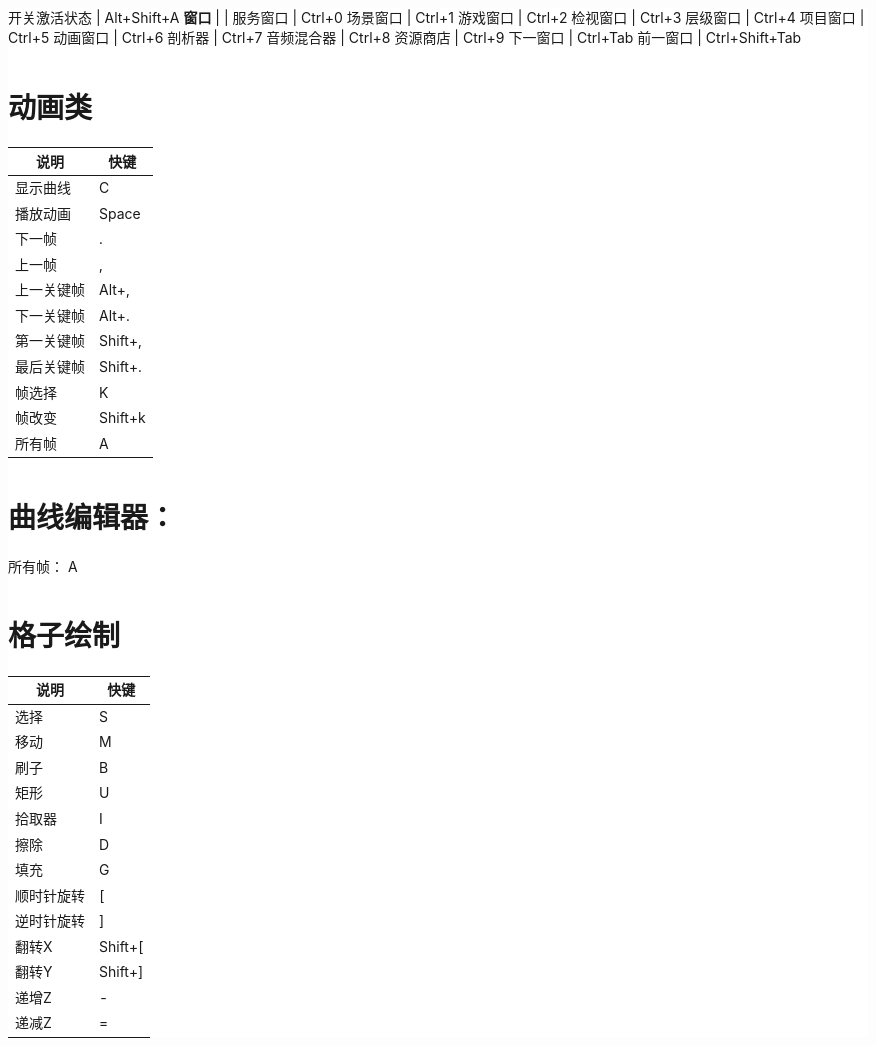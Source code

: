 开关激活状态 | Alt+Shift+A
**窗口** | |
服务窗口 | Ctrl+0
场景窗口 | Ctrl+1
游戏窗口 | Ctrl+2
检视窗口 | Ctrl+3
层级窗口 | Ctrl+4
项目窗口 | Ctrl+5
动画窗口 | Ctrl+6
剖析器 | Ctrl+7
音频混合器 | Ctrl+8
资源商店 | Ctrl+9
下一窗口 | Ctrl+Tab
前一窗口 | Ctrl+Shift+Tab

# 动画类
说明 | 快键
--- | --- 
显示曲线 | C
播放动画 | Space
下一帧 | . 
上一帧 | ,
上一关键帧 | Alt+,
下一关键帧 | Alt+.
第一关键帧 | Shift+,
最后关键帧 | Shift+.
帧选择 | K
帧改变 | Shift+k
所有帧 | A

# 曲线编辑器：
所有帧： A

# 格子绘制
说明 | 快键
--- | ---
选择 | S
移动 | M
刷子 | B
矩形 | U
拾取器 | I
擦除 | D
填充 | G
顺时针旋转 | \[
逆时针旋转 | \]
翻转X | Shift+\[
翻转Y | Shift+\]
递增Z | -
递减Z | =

Brief:
Return the data exactly as it stands, minus the pictures.

Completed exercise:
Source code

: 开关激活状态 | Alt+Shift+A
**窗口** | |
服务窗口 | Ctrl+0
场景窗口 | Ctrl+1
游戏窗口 | Ctrl+2
检视窗口 | Ctrl+3
层级窗口 | Ctrl+4
项目窗口 | Ctrl+5
动画窗口 | Ctrl+6
剖析器 | Ctrl+7
音频混合器 | Ctrl+8
资源商店 | Ctrl+9
下一窗口 | Ctrl+Tab
前一窗口 | Ctrl+Shift+Tab

# 动画类
说明 | 快键
--- | --- 
显示曲线 | C
播放动画 | Space
下一帧 | . 
上一帧 | ,
上一关键帧 | Alt+,
下一关键帧 | Alt+.
第一关键帧 | Shift+,
最后关键帧 | Shift+.
帧选择 | K
帧改变 | Shift+k
所有帧 | A

# 曲线编辑器：
所有帧： A

# 格子绘制
说明 | 快键
--- | ---
选择 | S
移动 | M
刷子 | B
矩形 | U
拾取器 | I
擦除 | D
填充 | G
顺时针旋转 | \[
逆时针旋转 | \]
翻转X | Shift+\[
翻转Y | Shift+\]
递增Z | -
递减Z | =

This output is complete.